» TASK INPUTS:
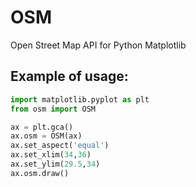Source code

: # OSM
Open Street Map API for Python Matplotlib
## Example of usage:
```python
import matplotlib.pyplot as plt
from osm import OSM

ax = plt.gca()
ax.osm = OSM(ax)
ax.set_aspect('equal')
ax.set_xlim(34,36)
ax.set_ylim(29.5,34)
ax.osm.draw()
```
---
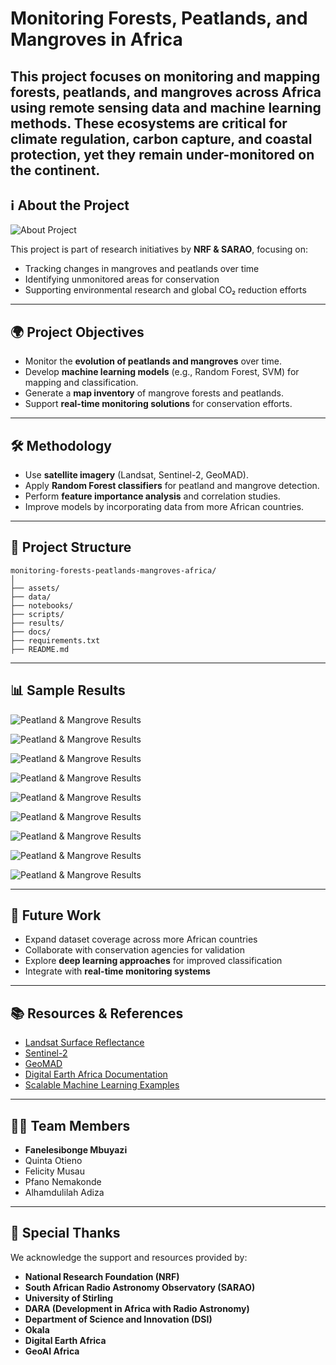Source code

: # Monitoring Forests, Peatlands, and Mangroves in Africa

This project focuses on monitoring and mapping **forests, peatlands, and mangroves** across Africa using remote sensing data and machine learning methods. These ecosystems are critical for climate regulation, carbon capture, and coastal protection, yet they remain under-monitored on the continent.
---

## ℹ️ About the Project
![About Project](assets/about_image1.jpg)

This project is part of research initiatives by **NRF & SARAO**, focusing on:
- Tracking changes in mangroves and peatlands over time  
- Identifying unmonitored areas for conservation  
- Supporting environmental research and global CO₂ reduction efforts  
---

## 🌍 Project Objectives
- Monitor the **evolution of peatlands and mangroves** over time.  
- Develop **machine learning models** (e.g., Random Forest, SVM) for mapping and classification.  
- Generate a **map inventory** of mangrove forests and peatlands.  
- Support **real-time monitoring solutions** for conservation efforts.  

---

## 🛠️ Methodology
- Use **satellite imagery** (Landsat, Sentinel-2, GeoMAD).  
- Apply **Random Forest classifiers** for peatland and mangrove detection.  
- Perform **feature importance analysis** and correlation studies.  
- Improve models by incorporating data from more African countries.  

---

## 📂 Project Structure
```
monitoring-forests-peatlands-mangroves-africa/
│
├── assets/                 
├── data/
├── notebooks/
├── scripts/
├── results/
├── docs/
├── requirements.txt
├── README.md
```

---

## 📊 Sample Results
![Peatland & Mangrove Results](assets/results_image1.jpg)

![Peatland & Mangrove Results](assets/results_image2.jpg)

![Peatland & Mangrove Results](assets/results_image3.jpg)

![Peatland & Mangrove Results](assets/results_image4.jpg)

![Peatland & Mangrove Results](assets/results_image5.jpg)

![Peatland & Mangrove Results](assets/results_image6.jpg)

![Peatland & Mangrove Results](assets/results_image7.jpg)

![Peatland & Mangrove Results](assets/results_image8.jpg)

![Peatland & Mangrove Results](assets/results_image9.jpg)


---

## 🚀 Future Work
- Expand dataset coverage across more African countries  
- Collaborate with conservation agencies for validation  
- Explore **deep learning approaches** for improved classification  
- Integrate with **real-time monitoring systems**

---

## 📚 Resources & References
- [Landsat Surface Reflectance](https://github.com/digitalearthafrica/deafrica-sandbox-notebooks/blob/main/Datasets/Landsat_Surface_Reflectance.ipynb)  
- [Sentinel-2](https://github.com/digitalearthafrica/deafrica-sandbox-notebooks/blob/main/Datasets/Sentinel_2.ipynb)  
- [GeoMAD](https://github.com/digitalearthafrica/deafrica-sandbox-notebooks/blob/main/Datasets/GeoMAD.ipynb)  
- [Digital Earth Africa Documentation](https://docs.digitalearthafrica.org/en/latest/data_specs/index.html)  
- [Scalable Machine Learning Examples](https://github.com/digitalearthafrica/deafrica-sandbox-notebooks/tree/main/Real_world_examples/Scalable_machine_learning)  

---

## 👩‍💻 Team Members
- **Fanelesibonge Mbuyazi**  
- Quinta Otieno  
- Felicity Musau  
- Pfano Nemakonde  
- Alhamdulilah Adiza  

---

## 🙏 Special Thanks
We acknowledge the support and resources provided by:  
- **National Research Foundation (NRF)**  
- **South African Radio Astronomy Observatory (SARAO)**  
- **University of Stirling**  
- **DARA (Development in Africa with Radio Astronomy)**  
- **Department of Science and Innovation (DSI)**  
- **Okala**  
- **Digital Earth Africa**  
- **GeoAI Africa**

» DIRECTIONS: Above are the records; copy exactly the lines from the line with "- Collaborate with" through the line with "## 📚 Resources & References", both included.

» SOLUTION TO THIS EXERCISE:
- Collaborate with conservation agencies for validation  
- Explore **deep learning approaches** for improved classification  
- Integrate with **real-time monitoring systems**

---

## 📚 Resources & References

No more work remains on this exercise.